Repeat the data below with no changes.

-- Opening Marker --

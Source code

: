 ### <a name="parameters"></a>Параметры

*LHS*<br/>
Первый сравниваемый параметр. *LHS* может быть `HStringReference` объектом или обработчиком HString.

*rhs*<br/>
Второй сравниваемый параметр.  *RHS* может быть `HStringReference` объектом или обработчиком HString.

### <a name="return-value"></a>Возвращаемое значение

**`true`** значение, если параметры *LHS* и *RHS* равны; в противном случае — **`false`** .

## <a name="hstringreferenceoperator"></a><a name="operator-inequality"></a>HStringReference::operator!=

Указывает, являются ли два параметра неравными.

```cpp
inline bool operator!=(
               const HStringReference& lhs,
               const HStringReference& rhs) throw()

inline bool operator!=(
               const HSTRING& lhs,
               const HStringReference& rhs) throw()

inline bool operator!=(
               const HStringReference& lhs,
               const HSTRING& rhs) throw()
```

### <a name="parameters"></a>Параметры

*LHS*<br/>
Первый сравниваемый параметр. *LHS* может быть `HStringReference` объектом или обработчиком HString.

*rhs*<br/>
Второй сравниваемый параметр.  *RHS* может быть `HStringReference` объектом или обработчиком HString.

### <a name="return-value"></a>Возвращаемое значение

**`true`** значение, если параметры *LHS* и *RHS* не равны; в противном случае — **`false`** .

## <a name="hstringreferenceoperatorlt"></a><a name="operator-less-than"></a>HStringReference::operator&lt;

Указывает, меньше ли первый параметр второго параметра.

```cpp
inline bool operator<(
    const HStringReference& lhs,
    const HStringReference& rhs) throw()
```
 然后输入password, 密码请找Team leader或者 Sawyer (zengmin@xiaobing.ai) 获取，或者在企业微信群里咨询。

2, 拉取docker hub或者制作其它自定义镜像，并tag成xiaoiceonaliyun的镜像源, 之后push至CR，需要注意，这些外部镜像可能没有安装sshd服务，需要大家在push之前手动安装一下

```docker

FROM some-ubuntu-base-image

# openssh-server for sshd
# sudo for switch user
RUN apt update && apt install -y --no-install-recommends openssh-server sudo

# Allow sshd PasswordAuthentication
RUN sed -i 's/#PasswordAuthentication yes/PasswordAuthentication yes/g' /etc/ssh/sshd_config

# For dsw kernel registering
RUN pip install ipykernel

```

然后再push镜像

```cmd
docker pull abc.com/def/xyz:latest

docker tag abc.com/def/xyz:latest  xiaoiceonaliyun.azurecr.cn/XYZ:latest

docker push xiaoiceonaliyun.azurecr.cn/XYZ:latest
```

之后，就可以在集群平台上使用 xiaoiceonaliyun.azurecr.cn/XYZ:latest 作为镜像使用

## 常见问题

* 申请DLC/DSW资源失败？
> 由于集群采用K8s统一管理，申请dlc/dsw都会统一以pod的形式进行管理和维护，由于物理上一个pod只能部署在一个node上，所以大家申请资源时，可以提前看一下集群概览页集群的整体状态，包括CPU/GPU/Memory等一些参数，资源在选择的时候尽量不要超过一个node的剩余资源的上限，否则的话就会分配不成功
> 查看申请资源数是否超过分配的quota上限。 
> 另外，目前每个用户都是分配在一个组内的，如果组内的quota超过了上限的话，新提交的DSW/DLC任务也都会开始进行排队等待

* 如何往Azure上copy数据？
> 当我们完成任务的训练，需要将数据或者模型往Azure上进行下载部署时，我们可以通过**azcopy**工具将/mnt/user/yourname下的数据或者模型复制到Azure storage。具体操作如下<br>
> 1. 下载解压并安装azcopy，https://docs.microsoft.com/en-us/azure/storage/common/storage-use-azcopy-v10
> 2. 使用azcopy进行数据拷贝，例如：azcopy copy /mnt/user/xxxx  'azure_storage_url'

-- Closing Marker --

ANSWER SECTION.
Source code

: ### <a name="parameters"></a>Параметры

*LHS*<br/>
Первый сравниваемый параметр. *LHS* может быть `HStringReference` объектом или обработчиком HString.

*rhs*<br/>
Второй сравниваемый параметр.  *RHS* может быть `HStringReference` объектом или обработчиком HString.

### <a name="return-value"></a>Возвращаемое значение

**`true`** значение, если параметры *LHS* и *RHS* равны; в противном случае — **`false`** .

## <a name="hstringreferenceoperator"></a><a name="operator-inequality"></a>HStringReference::operator!=

Указывает, являются ли два параметра неравными.

```cpp
inline bool operator!=(
               const HStringReference& lhs,
               const HStringReference& rhs) throw()

inline bool operator!=(
               const HSTRING& lhs,
               const HStringReference& rhs) throw()

inline bool operator!=(
               const HStringReference& lhs,
               const HSTRING& rhs) throw()
```

### <a name="parameters"></a>Параметры

*LHS*<br/>
Первый сравниваемый параметр. *LHS* может быть `HStringReference` объектом или обработчиком HString.

*rhs*<br/>
Второй сравниваемый параметр.  *RHS* может быть `HStringReference` объектом или обработчиком HString.

### <a name="return-value"></a>Возвращаемое значение

**`true`** значение, если параметры *LHS* и *RHS* не равны; в противном случае — **`false`** .

## <a name="hstringreferenceoperatorlt"></a><a name="operator-less-than"></a>HStringReference::operator&lt;

Указывает, меньше ли первый параметр второго параметра.

```cpp
inline bool operator<(
    const HStringReference& lhs,
    const HStringReference& rhs) throw()
```
 然后输入password, 密码请找Team leader或者 Sawyer (zengmin@xiaobing.ai) 获取，或者在企业微信群里咨询。

2, 拉取docker hub或者制作其它自定义镜像，并tag成xiaoiceonaliyun的镜像源, 之后push至CR，需要注意，这些外部镜像可能没有安装sshd服务，需要大家在push之前手动安装一下

```docker

FROM some-ubuntu-base-image

# openssh-server for sshd
# sudo for switch user
RUN apt update && apt install -y --no-install-recommends openssh-server sudo

# Allow sshd PasswordAuthentication
RUN sed -i 's/#PasswordAuthentication yes/PasswordAuthentication yes/g' /etc/ssh/sshd_config

# For dsw kernel registering
RUN pip install ipykernel

```

然后再push镜像

```cmd
docker pull abc.com/def/xyz:latest

docker tag abc.com/def/xyz:latest  xiaoiceonaliyun.azurecr.cn/XYZ:latest

docker push xiaoiceonaliyun.azurecr.cn/XYZ:latest
```

之后，就可以在集群平台上使用 xiaoiceonaliyun.azurecr.cn/XYZ:latest 作为镜像使用

## 常见问题

* 申请DLC/DSW资源失败？
> 由于集群采用K8s统一管理，申请dlc/dsw都会统一以pod的形式进行管理和维护，由于物理上一个pod只能部署在一个node上，所以大家申请资源时，可以提前看一下集群概览页集群的整体状态，包括CPU/GPU/Memory等一些参数，资源在选择的时候尽量不要超过一个node的剩余资源的上限，否则的话就会分配不成功
> 查看申请资源数是否超过分配的quota上限。 
> 另外，目前每个用户都是分配在一个组内的，如果组内的quota超过了上限的话，新提交的DSW/DLC任务也都会开始进行排队等待

* 如何往Azure上copy数据？
> 当我们完成任务的训练，需要将数据或者模型往Azure上进行下载部署时，我们可以通过**azcopy**工具将/mnt/user/yourname下的数据或者模型复制到Azure storage。具体操作如下<br>
> 1. 下载解压并安装azcopy，https://docs.microsoft.com/en-us/azure/storage/common/storage-use-azcopy-v10
> 2. 使用azcopy进行数据拷贝，例如：azcopy copy /mnt/user/xxxx  'azure_storage_url'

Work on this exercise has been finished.